[Action item]: The records sit below. Return every line in them that holds the word "json".

[Information given]:
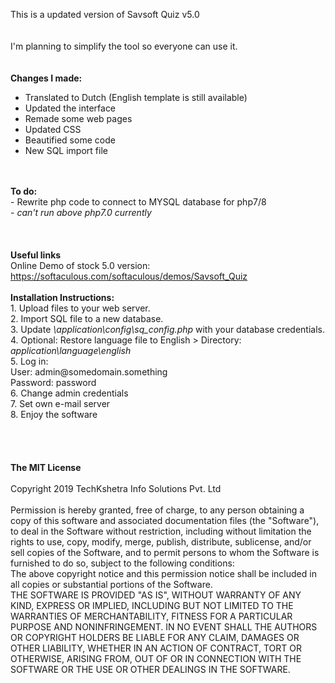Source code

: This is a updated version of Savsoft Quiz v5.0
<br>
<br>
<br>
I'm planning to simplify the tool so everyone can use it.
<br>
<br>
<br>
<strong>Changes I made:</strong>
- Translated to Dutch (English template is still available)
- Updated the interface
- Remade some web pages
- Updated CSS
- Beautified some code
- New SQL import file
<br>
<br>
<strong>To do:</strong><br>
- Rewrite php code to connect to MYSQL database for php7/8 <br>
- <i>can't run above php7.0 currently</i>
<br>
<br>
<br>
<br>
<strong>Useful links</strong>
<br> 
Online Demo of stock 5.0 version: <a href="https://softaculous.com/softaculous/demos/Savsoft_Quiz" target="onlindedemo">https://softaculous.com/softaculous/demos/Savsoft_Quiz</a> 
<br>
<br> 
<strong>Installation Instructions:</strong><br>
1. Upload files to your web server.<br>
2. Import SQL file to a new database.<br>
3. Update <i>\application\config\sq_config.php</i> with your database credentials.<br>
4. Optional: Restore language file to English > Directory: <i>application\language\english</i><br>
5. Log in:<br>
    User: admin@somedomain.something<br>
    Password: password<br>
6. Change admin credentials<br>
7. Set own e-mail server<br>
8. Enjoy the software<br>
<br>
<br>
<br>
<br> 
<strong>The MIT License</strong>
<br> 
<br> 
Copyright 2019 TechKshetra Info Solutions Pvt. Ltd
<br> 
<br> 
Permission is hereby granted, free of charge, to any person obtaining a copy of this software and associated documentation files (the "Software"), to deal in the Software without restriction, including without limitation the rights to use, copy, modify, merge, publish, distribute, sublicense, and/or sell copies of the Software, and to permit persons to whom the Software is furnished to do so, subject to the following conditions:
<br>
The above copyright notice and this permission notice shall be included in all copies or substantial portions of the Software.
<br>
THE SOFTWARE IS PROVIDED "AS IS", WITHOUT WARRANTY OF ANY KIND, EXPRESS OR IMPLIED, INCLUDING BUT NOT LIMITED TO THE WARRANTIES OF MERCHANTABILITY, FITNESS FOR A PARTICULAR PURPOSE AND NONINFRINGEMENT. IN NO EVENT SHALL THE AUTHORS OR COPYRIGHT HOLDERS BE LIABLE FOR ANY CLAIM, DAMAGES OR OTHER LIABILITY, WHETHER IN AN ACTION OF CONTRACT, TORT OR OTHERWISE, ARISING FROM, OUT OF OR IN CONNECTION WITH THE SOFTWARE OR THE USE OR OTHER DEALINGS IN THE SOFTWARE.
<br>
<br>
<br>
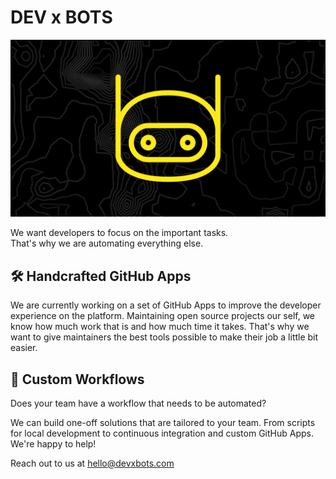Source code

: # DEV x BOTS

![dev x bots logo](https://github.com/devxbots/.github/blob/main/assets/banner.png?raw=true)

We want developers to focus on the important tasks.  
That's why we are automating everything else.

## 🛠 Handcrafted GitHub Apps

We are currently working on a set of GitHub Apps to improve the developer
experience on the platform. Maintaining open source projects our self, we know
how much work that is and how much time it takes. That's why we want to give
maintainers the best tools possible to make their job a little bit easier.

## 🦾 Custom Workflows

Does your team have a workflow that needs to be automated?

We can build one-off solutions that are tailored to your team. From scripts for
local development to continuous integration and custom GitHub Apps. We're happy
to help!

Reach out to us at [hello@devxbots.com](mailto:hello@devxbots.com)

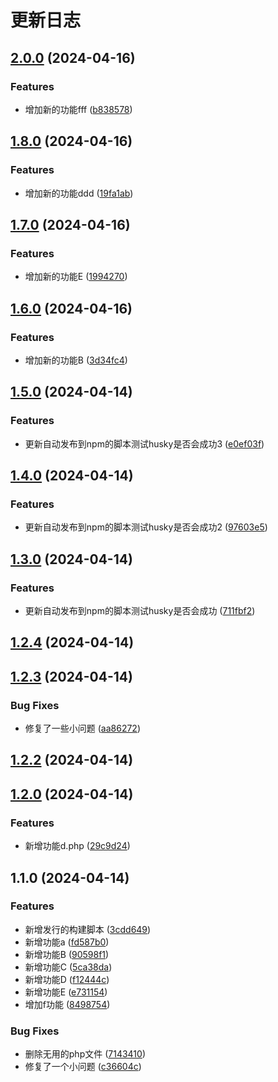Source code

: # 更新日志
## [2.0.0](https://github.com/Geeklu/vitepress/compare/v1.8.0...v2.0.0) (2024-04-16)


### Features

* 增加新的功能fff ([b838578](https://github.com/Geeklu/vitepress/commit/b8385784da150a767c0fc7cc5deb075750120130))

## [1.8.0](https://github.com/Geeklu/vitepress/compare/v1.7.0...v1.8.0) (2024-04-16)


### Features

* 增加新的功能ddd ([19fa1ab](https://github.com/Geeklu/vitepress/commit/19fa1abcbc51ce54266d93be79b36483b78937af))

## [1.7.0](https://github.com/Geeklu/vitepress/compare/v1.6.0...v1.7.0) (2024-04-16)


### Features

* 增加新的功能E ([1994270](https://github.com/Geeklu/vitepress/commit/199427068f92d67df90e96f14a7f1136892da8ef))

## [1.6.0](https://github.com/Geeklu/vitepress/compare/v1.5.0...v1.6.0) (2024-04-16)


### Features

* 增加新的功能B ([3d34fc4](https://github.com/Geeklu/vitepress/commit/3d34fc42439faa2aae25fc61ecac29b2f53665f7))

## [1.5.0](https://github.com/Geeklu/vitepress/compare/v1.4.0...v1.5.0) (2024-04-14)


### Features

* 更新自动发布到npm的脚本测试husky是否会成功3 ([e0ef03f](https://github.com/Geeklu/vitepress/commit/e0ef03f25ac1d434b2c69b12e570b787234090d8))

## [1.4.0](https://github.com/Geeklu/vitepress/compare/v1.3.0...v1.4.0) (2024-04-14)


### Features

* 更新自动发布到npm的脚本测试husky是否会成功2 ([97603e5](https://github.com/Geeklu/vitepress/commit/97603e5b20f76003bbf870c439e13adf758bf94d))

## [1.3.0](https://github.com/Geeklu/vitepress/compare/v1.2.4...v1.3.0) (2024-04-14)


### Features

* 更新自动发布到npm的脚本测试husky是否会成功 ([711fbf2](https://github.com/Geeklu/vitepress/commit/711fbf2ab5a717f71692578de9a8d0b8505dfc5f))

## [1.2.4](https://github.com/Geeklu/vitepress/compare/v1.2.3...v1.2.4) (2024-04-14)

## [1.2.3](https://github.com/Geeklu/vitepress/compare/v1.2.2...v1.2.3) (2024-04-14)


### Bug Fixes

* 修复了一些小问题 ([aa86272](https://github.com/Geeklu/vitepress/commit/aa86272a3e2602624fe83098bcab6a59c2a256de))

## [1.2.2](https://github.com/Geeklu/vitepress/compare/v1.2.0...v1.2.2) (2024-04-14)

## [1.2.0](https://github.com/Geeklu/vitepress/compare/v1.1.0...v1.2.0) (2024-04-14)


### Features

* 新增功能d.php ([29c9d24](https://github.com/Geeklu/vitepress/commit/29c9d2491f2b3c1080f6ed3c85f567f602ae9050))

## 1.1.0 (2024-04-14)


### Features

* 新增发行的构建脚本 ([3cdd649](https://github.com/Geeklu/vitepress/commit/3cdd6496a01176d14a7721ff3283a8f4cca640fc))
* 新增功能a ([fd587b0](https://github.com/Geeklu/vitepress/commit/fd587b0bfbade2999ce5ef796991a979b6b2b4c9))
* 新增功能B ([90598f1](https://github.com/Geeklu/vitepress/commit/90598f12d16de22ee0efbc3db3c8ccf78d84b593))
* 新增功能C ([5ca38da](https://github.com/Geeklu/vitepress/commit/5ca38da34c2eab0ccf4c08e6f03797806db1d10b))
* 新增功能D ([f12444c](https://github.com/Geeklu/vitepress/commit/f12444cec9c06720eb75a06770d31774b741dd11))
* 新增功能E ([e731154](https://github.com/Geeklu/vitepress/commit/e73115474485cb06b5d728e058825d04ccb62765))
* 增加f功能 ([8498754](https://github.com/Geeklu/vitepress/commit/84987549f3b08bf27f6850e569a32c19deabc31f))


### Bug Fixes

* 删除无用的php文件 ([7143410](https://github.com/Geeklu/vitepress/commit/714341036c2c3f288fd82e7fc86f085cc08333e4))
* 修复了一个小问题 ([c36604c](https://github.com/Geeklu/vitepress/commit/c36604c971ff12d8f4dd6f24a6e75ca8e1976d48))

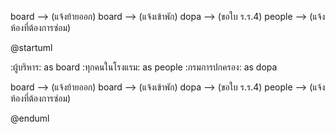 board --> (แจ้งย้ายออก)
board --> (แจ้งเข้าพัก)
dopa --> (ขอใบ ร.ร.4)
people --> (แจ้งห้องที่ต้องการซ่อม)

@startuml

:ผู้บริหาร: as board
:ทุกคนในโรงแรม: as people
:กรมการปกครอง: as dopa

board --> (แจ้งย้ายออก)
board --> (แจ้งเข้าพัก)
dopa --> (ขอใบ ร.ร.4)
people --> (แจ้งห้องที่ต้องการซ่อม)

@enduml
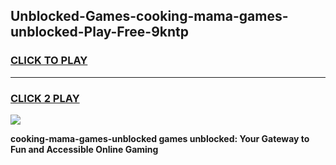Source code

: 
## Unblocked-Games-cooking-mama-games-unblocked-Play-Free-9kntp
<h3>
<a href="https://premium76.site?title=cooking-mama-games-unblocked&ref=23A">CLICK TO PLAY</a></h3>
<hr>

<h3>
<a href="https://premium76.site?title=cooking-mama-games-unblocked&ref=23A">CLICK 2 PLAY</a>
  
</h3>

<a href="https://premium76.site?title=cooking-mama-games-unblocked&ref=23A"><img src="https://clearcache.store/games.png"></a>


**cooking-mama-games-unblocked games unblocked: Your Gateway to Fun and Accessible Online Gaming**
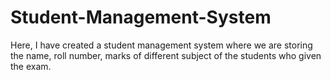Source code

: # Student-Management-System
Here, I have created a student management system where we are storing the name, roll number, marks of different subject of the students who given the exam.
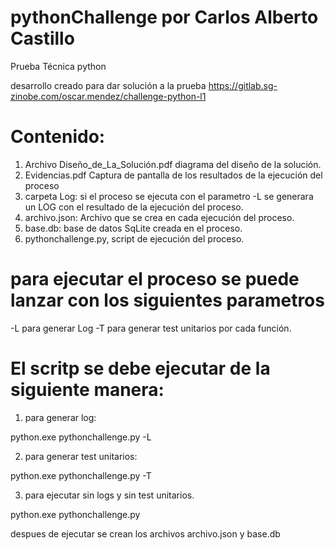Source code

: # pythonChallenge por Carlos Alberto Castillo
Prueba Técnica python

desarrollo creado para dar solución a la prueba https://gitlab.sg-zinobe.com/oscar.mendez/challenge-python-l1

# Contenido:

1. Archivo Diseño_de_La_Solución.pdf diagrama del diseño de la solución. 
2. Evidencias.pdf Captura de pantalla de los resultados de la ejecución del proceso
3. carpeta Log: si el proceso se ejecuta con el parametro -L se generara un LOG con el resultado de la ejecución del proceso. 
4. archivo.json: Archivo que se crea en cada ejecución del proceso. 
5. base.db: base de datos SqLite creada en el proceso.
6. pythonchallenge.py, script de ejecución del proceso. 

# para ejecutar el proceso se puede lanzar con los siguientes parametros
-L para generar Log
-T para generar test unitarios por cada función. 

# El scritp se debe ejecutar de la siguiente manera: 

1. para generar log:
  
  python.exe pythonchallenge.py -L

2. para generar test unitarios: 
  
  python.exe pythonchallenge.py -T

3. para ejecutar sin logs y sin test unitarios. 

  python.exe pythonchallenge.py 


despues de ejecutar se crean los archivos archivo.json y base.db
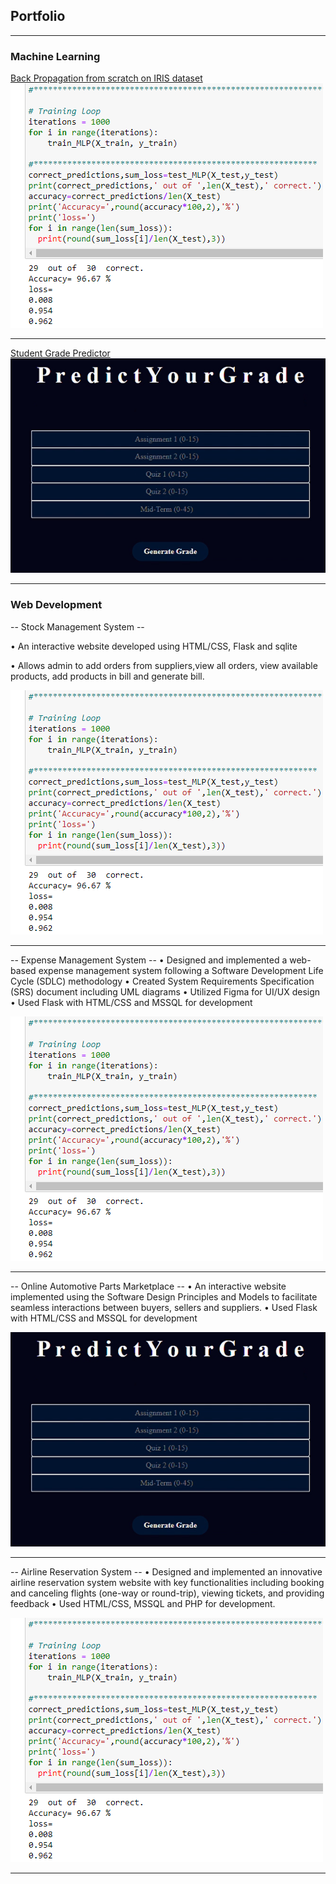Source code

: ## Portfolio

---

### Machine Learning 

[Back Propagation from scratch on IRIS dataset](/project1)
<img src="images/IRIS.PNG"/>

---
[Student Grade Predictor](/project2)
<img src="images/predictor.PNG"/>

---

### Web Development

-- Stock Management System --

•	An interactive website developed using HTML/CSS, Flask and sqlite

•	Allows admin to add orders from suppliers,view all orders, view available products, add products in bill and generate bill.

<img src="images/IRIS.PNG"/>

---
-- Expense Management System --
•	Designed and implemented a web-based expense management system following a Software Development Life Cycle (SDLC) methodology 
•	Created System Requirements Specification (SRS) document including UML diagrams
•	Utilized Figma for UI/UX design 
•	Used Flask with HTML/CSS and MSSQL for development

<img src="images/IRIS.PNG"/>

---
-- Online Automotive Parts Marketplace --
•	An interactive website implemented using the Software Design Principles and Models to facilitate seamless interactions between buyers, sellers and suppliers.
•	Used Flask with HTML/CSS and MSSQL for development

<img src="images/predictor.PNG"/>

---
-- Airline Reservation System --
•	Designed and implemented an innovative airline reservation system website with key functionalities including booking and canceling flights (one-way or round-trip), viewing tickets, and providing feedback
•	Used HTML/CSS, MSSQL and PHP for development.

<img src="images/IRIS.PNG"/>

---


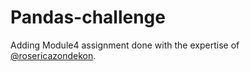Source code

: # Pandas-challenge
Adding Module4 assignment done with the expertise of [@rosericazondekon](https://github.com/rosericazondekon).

[Response area]:
4. archivo.json: Archivo que se crea en cada ejecución del proceso. 
despues de ejecutar se crean los archivos archivo.json y base.db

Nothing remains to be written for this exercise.